With reference to the morphological classification of breast cancer lesions supplemented with the determination of the receptor profile of the neoplasm, HRpositive/HER2negative (HR+/HER2-) tumours are estimated in 70% of these patients.
NGS Platforms and Esmo Recommendations
The spread of next-generation gene sequencing (NGS) platforms has contributed substantially to the development of new therapeutic pathways closely dependent on the spread of new biomarkers that play a key role in defining the choice of the most appropriate treatment in relation to the molecular aspects of the malignancy.
The 2024 recommendations of the European Society for Medical Oncology (Esmo), which regulate the use of NGS platforms in clinical practice, indicate as mandated the genotyping of the following biomarkers in HR+/HER2- CMA patients: PIK3CA and ESR1 mutations (estimated prevalence for both alterations 30-40%), PTEN and ATK1 mutations, with prevalence data in 7% and 5% of cases, respectively.

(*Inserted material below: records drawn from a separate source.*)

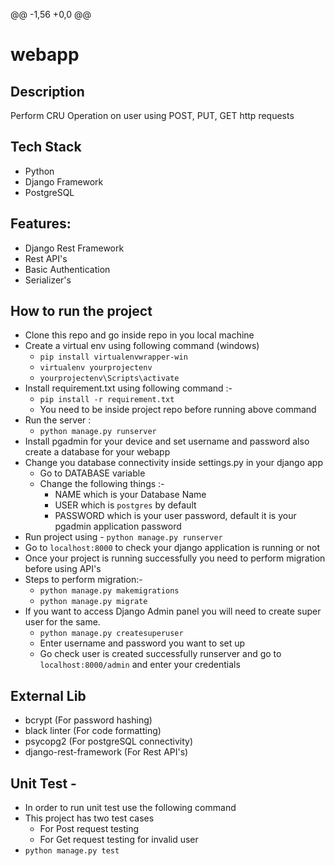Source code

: @@ -1,56 +0,0 @@
# webapp

## Description
Perform CRU Operation on user using POST, PUT, GET http requests
## Tech Stack
- Python
- Django Framework
- PostgreSQL

## Features:
- Django Rest Framework
- Rest API's
- Basic Authentication 
- Serializer's

## How to run the project
- Clone this repo and go inside repo in you local machine
- Create a virtual env using following command (windows)
    - `pip install virtualenvwrapper-win`
    - `virtualenv yourprojectenv`
    - `yourprojectenv\Scripts\activate`
- Install requirement.txt using following command :-
    - `pip install -r requirement.txt`
    - You need to be inside project repo before running above command
- Run the server :
  - `python manage.py runserver`
- Install pgadmin for your device and set username and password also create a database for your webapp
- Change you database connectivity inside settings.py in your django app
    - Go to DATABASE variable
    - Change the following things :-
      - NAME which is your Database Name
      - USER which is `postgres` by default
      - PASSWORD which is your user password, default it is your pgadmin application password
- Run project using - 
    `python manage.py runserver`
- Go to `localhost:8000` to check your django application is running or not
- Once your project is running successfully you need to perform migration before using API's
- Steps to perform migration:-
  - `python manage.py makemigrations`
  - `python manage.py migrate`
- If you want to access Django Admin panel you will need to create super user for the same.
    - `python manage.py createsuperuser`
    - Enter username and password you want to set up
    - Go check user is created successfully runserver and go to `localhost:8000/admin` and enter your credentials

## External Lib 
  - bcrypt (For password hashing)
  - black linter (For code formatting)
  - psycopg2 (For postgreSQL connectivity)
  - django-rest-framework (For Rest API's)

## Unit Test -
  - In order to run unit test use the following command
  - This project has two test cases 
    - For Post request testing 
    - For Get request testing for invalid user
  - `python manage.py test`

Furthermore, germline BRCA 1-2 test profiling (4%), which plays a strategic role in both hereditary genetic risk management and familial prevention, should be performed in all metastatic patients who have not been evaluated in the early stages of disease.

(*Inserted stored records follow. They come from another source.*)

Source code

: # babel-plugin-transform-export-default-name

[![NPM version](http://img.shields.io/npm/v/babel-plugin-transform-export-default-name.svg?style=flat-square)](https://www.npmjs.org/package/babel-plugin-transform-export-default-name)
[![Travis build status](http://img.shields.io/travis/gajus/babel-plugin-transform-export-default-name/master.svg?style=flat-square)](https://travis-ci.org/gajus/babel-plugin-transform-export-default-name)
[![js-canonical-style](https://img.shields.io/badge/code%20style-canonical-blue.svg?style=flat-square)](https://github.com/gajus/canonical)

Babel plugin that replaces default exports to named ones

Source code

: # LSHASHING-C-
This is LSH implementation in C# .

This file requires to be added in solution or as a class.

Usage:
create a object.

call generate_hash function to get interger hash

Liquid biopsy and ESR1 activating mutations
This term commonly refers to the collection of peripheral venous blood to perform genomic characterisation analyses of neoplasia. In clinical practice, circulating tumour-derived nucleic acids (ctDNA) - which represent a small fraction (3x10-9 molecules/ml blood) of the free nucleic acids in the circulatory stream (cfDNA) released by physiological cell turnover processes - become the target of molecular investigation. The search for molecular alterations of clinical interest is carried out from cfDNA using highly sensitive technologies, such as digital PCR (dPCR) and NGS, which make it possible to detect any mutations present in the tumour fraction.